Saturday, February 15, 2014

Saturday grab-bag

● Slate is doing a series titled "The massive liberal failure on race." The second article takes on affirmative action's ugly origins and lousy track record: 

The black unemployment rate holds steady at double the white unemployment rate; the median net worth for black households is about 7 percent of white households; annual per capita income for blacks is 62 cents for every dollar of per capita income for whites. When presented with these figures, supporters of affirmative action typically use them as evidence that conservatives kept affirmative action from working. Others say the statistics are proof that affirmative action didn’t really work that well to begin with. But there’s always the third option to consider: that persistent racial inequality is, at least in part, the result of affirmative action working exactly as it was intended to.
● One of those articles that makes me realize I do not understand the Internet: More than 7,000 people collectively lost $300,000 in an online galactic war

● I don't know why Esquire is rerunning this 1998 article on Latrobe's own Mr. Rogers, but it's a hell of a piece. Author Tom Junod references Rogers' one-of-a-kind 1997 Emmy acceptance speech, which you can see here

● Having had my interest piqued by Wanda Guthrie's posting of this article on Facebook, found this Scientific American post: "Pretending Keystone XL Politics is Science."

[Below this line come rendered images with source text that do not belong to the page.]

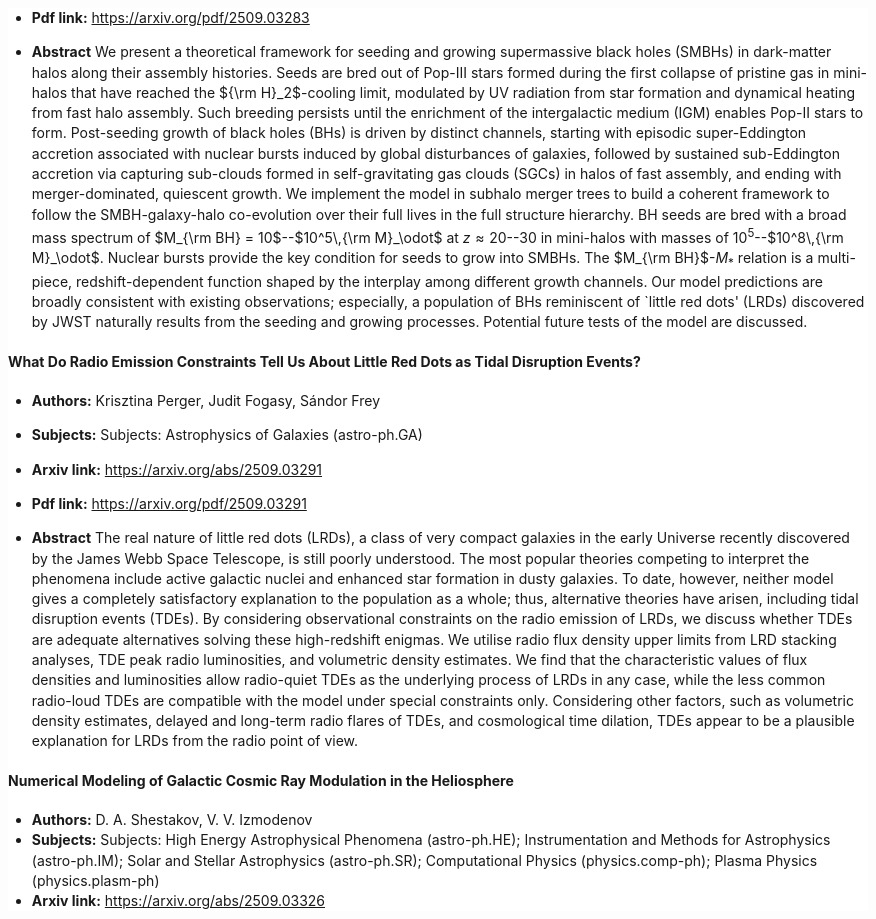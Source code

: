  - **Pdf link:** https://arxiv.org/pdf/2509.03283

 - **Abstract**
 We present a theoretical framework for seeding and growing supermassive black holes (SMBHs) in dark-matter halos along their assembly histories. Seeds are bred out of Pop-III stars formed during the first collapse of pristine gas in mini-halos that have reached the ${\rm H}_2$-cooling limit, modulated by UV radiation from star formation and dynamical heating from fast halo assembly. Such breeding persists until the enrichment of the intergalactic medium (IGM) enables Pop-II stars to form. Post-seeding growth of black holes (BHs) is driven by distinct channels, starting with episodic super-Eddington accretion associated with nuclear bursts induced by global disturbances of galaxies, followed by sustained sub-Eddington accretion via capturing sub-clouds formed in self-gravitating gas clouds (SGCs) in halos of fast assembly, and ending with merger-dominated, quiescent growth. We implement the model in subhalo merger trees to build a coherent framework to follow the SMBH-galaxy-halo co-evolution over their full lives in the full structure hierarchy. BH seeds are bred with a broad mass spectrum of $M_{\rm BH} = 10$--$10^5\,{\rm M}_\odot$ at $z \approx 20$--$30$ in mini-halos with masses of $10^5$--$10^8\,{\rm M}_\odot$. Nuclear bursts provide the key condition for seeds to grow into SMBHs. The $M_{\rm BH}$-$M_*$ relation is a multi-piece, redshift-dependent function shaped by the interplay among different growth channels. Our model predictions are broadly consistent with existing observations; especially, a population of BHs reminiscent of `little red dots' (LRDs) discovered by JWST naturally results from the seeding and growing processes. Potential future tests of the model are discussed.
#### What Do Radio Emission Constraints Tell Us About Little Red Dots as Tidal Disruption Events?
 - **Authors:** Krisztina Perger, Judit Fogasy, Sándor Frey
 - **Subjects:** Subjects:
Astrophysics of Galaxies (astro-ph.GA)
 - **Arxiv link:** https://arxiv.org/abs/2509.03291

 - **Pdf link:** https://arxiv.org/pdf/2509.03291

 - **Abstract**
 The real nature of little red dots (LRDs), a class of very compact galaxies in the early Universe recently discovered by the James Webb Space Telescope, is still poorly understood. The most popular theories competing to interpret the phenomena include active galactic nuclei and enhanced star formation in dusty galaxies. To date, however, neither model gives a completely satisfactory explanation to the population as a whole; thus, alternative theories have arisen, including tidal disruption events (TDEs). By considering observational constraints on the radio emission of LRDs, we discuss whether TDEs are adequate alternatives solving these high-redshift enigmas. We utilise radio flux density upper limits from LRD stacking analyses, TDE peak radio luminosities, and volumetric density estimates. We find that the characteristic values of flux densities and luminosities allow radio-quiet TDEs as the underlying process of LRDs in any case, while the less common radio-loud TDEs are compatible with the model under special constraints only. Considering other factors, such as volumetric density estimates, delayed and long-term radio flares of TDEs, and cosmological time dilation, TDEs appear to be a plausible explanation for LRDs from the radio point of view.
#### Numerical Modeling of Galactic Cosmic Ray Modulation in the Heliosphere
 - **Authors:** D. A. Shestakov, V. V. Izmodenov
 - **Subjects:** Subjects:
High Energy Astrophysical Phenomena (astro-ph.HE); Instrumentation and Methods for Astrophysics (astro-ph.IM); Solar and Stellar Astrophysics (astro-ph.SR); Computational Physics (physics.comp-ph); Plasma Physics (physics.plasm-ph)
 - **Arxiv link:** https://arxiv.org/abs/2509.03326
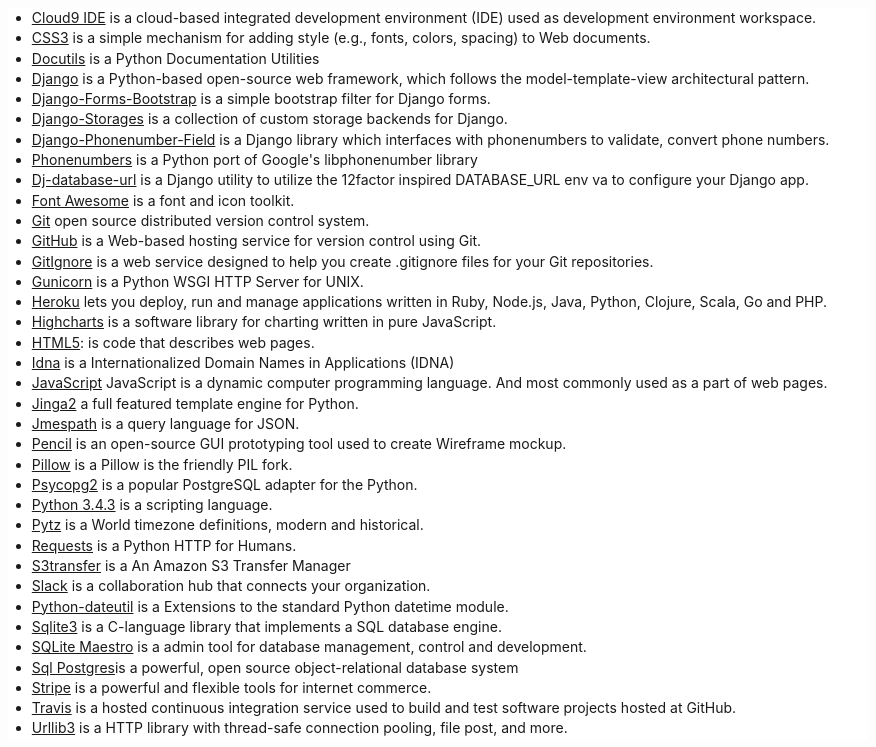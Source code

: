 * [Cloud9 IDE](https://aws.amazon.com/cloud9/) is a cloud-based integrated development environment (IDE) used as development environment workspace.
* [CSS3](https://www.w3.org/Style/CSS/Overview.en.html) is a simple mechanism for adding style (e.g., fonts, colors, spacing) to Web documents.
* [Docutils](https://pypi.org/project/docutils/) is a Python Documentation Utilities
* [Django](https://www.djangoproject.com/download/) is a Python-based open-source web framework, which follows the model-template-view architectural pattern.
* [Django-Forms-Bootstrap](https://github.com/pinax/django-forms-bootstrap) is a simple bootstrap filter for Django forms.
* [Django-Storages](https://pypi.org/project/django-storages/) is a collection of custom storage backends for Django.
* [Django-Phonenumber-Field](https://pypi.org/project/django-phonenumber-field/) is a Django library which interfaces with phonenumbers to validate, convert phone numbers.
* [Phonenumbers](https://github.com/daviddrysdale/python-phonenumbers) is a Python port of Google's libphonenumber library 
* [Dj-database-url](https://pypi.org/project/dj-database-url/) is a Django utility to utilize the 12factor inspired DATABASE_URL env va to configure your Django app.
* [Font Awesome](https://fontawesome.com/) is a font and icon toolkit.
* [Git](https://git-scm.com/) open source distributed version control system.
* [GitHub](https://github.com/) is a Web-based hosting service for version control using Git.
* [GitIgnore](https://www.gitignore.io/) is a web service designed to help you create .gitignore files for your Git repositories.
* [Gunicorn]() is a Python WSGI HTTP Server for UNIX.
* [Heroku](https://www.heroku.com/) lets you deploy, run and manage applications written in Ruby, Node.js, Java, Python, Clojure, Scala, Go and PHP.
* [Highcharts](https://www.highcharts.com/) is a software library for charting written in pure JavaScript.
* [HTML5](https://www.w3.org/TR/html52/): is code that describes web pages.
* [Idna](https://pypi.org/project/idna/) is a Internationalized Domain Names in Applications (IDNA)
* [JavaScript](https://www.javascript.com/) JavaScript is a dynamic computer programming language. And most commonly used as a part of web pages.
* [Jinga2](http://jinja.pocoo.org/) a full featured template engine for Python.
* [Jmespath](http://jmespath.org/) is a query language for JSON.
* [Pencil](https://pencil.evolus.vn/) is an open-source GUI prototyping tool used to create Wireframe mockup.
* [Pillow](https://pypi.org/project/Pillow/) is a Pillow is the friendly PIL fork.
* [Psycopg2](http://initd.org/psycopg/) is a popular PostgreSQL adapter for the Python. 
* [Python 3.4.3](https://www.python.org/) is a scripting language.
* [Pytz](https://pypi.org/project/pytz/) is a World timezone definitions, modern and historical.
* [Requests]() is a Python HTTP for Humans.
* [S3transfer](https://pypi.org/project/s3transfer/) is a An Amazon S3 Transfer Manager
* [Slack](https://code-institute-room.slack.com/messages) is a collaboration hub that connects your organization.
* [Python-dateutil]() is a Extensions to the standard Python datetime module.
* [Sqlite3](https://www.sqlite.org/index.html) is a C-language library that implements a SQL database engine.
* [SQLite Maestro](https://www.sqlmaestro.com/products/sqlite/maestro/) is a admin tool for database management, control and development. 
* [Sql Postgres](https://www.postgresql.org/)is a powerful, open source object-relational database system
* [Stripe](https://stripe.com/gb) is a powerful and flexible tools for internet commerce.
* [Travis](https://travis-ci.com/) is a hosted continuous integration service used to build and test software projects hosted at GitHub.
* [Urllib3](https://pypi.org/project/urllib3/) is a HTTP library with thread-safe connection pooling, file post, and more.
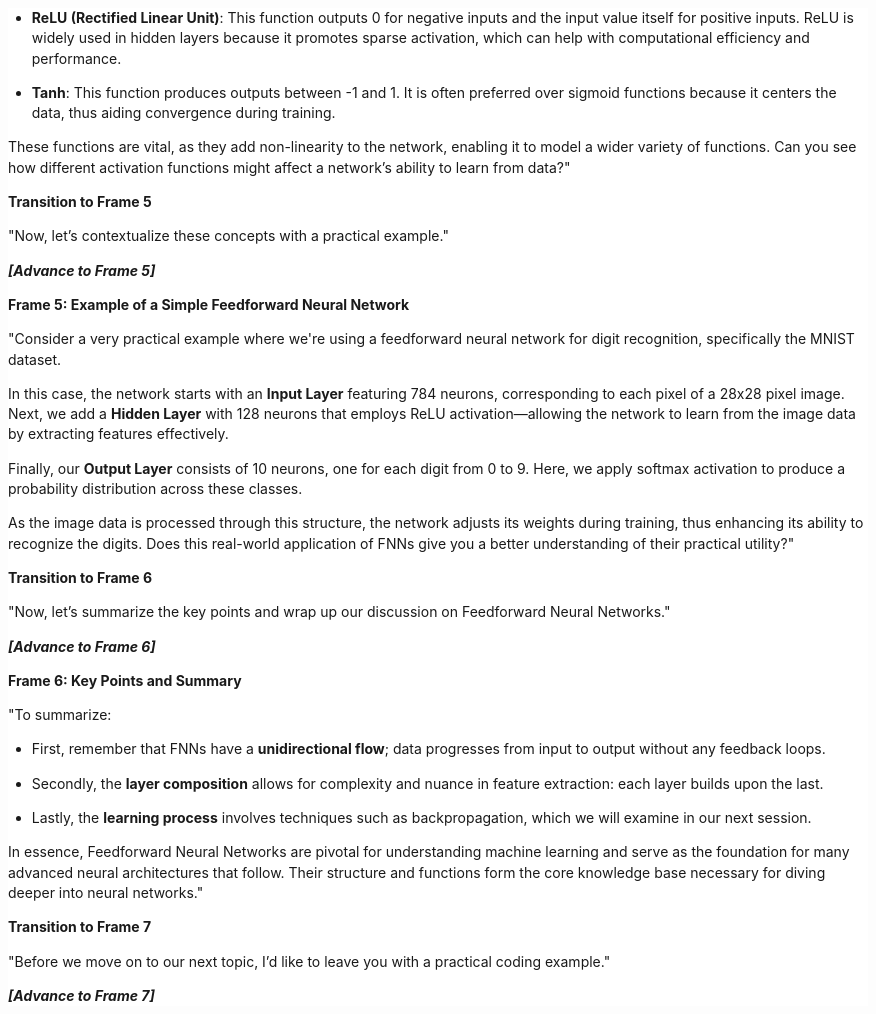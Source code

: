 - **ReLU (Rectified Linear Unit)**: This function outputs 0 for negative inputs and the input value itself for positive inputs. ReLU is widely used in hidden layers because it promotes sparse activation, which can help with computational efficiency and performance. 

- **Tanh**: This function produces outputs between -1 and 1. It is often preferred over sigmoid functions because it centers the data, thus aiding convergence during training.

These functions are vital, as they add non-linearity to the network, enabling it to model a wider variety of functions. Can you see how different activation functions might affect a network’s ability to learn from data?"

**Transition to Frame 5**

"Now, let’s contextualize these concepts with a practical example."

***[Advance to Frame 5]***

**Frame 5: Example of a Simple Feedforward Neural Network**

"Consider a very practical example where we're using a feedforward neural network for digit recognition, specifically the MNIST dataset. 

In this case, the network starts with an **Input Layer** featuring 784 neurons, corresponding to each pixel of a 28x28 pixel image. Next, we add a **Hidden Layer** with 128 neurons that employs ReLU activation—allowing the network to learn from the image data by extracting features effectively.

Finally, our **Output Layer** consists of 10 neurons, one for each digit from 0 to 9. Here, we apply softmax activation to produce a probability distribution across these classes.

As the image data is processed through this structure, the network adjusts its weights during training, thus enhancing its ability to recognize the digits. Does this real-world application of FNNs give you a better understanding of their practical utility?"

**Transition to Frame 6**

"Now, let’s summarize the key points and wrap up our discussion on Feedforward Neural Networks."

***[Advance to Frame 6]***

**Frame 6: Key Points and Summary**

"To summarize:

- First, remember that FNNs have a **unidirectional flow**; data progresses from input to output without any feedback loops.

- Secondly, the **layer composition** allows for complexity and nuance in feature extraction: each layer builds upon the last.

- Lastly, the **learning process** involves techniques such as backpropagation, which we will examine in our next session.

In essence, Feedforward Neural Networks are pivotal for understanding machine learning and serve as the foundation for many advanced neural architectures that follow. Their structure and functions form the core knowledge base necessary for diving deeper into neural networks."

**Transition to Frame 7**

"Before we move on to our next topic, I’d like to leave you with a practical coding example."

***[Advance to Frame 7]***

Video of the week: This past Sunday was the 50th anniversary of the Beatles' first appearance on Ed Sullivan. 50 years! We're as far away from the Beatles' U.S. debut as they were from the outbreak of World War I. 

Anyway, skipping ahead a few years, here's a Beatles-related vignette that has always stuck in my mind: John and Yoko's encounter with cantankerous cartoonist Al Capp during the infamous bed-in of 1969:


Capp's doing a pretty good Bill O'Reilly here, isn't he?